There can be singularities in general relativity, called strong curvature singularities, that do compress infalling matter infinitely, and it's possible that a black hole's singularity is a strong curvature singularity during its initial formation -- but we don't really know.

In this type of discussion, you will often hear people say that the singularity has zero volume, so the density of the singularity must be infinite. Not so. The volume of the singularity is not well defined, basically because the machinery for measuring the sizes of things breaks down at the singularity -- that's pretty much the definition of a singularity. In fact, we can't even define how many spatial dimensions a black-hole singularity has, so we shouldn't even think of it as a point.

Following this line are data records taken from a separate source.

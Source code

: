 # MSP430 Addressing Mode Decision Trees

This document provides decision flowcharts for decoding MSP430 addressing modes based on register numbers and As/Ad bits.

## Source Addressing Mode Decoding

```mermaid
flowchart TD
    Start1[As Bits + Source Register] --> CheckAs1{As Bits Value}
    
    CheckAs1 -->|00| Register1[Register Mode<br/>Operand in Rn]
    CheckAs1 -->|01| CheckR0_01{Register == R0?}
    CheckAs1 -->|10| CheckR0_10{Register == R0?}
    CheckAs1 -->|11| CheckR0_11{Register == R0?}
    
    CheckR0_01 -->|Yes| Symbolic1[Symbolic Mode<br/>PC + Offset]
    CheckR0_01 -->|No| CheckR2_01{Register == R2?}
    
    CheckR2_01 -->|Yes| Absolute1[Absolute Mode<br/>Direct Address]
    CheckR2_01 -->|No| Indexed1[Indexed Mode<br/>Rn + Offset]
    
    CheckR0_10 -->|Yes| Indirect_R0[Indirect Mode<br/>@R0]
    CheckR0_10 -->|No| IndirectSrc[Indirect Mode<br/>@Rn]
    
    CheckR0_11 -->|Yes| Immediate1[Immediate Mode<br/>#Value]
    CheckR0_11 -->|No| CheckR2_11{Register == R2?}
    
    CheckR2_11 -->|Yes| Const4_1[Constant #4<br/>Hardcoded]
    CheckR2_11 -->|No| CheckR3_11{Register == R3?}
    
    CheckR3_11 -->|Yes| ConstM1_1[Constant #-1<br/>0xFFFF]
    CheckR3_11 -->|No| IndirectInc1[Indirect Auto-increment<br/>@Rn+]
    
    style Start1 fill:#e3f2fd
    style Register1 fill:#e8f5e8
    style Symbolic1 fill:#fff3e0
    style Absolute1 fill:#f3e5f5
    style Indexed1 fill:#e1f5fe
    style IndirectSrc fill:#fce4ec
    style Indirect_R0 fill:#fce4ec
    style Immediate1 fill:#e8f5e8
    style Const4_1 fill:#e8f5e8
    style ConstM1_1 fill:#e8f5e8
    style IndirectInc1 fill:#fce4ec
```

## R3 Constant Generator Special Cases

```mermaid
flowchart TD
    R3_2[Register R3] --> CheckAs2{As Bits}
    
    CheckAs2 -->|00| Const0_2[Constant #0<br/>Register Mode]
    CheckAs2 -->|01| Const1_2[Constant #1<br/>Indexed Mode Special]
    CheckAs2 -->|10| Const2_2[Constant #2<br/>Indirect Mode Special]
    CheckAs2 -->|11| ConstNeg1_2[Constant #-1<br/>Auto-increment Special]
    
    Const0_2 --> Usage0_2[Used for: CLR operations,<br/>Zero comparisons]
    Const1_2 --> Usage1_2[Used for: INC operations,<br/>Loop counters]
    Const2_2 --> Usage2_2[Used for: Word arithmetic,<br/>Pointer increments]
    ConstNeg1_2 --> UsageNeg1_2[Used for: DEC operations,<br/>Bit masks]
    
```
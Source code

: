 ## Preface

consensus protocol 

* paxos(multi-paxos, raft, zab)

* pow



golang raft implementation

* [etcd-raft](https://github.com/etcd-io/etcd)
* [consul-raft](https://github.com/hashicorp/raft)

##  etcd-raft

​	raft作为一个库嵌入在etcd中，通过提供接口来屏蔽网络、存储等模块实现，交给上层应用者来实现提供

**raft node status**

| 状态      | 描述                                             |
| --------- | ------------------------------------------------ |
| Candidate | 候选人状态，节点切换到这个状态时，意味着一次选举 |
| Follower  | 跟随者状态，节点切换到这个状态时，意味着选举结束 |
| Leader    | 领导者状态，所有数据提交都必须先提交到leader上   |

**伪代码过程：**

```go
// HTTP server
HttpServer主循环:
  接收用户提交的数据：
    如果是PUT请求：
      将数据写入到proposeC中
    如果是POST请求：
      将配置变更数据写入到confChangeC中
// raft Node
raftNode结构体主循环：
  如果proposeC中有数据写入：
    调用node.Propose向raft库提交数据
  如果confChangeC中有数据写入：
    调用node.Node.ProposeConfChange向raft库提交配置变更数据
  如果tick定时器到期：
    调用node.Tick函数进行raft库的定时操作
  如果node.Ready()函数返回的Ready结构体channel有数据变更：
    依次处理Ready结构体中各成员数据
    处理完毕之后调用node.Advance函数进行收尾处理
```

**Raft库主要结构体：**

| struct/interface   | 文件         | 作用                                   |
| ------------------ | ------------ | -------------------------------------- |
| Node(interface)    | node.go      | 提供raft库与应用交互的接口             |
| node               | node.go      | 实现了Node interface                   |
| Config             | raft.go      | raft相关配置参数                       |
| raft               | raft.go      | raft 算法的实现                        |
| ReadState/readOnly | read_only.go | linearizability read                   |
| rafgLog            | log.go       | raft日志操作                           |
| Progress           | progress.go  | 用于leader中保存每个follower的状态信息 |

The event horizon of a black hole does have a definable size. When we try to define things like this in general relativity, it gets tricky because GR doesn't have a preferred set of coordinates. However, the area of a black hole is well defined and coordinate independent. So we can certainly take the mass of a black hole and divide by its area, and get a meaningful result, but this doesn't have units of density. For a sphere in Euclidean space, it's a matter of trivial algebra to find its volume in terms of its area. But the space inside a black hole is not at all Euclidean. It isn't even static, so the volume depends on the choice of spacelike surface. A paper by Christodoulou and Rovelli, "How big is a black hole?," argues that the volume is in some sense time-dependent and can be many, many orders of magnitude larger than the Euclidean value --- in their analysis, it diverges to infinity for $t\rightarrow\infty$. So we could try to divide the black hole's mass by the volume and get some sort of average density, but it wouldn't be a well-defined, finite number.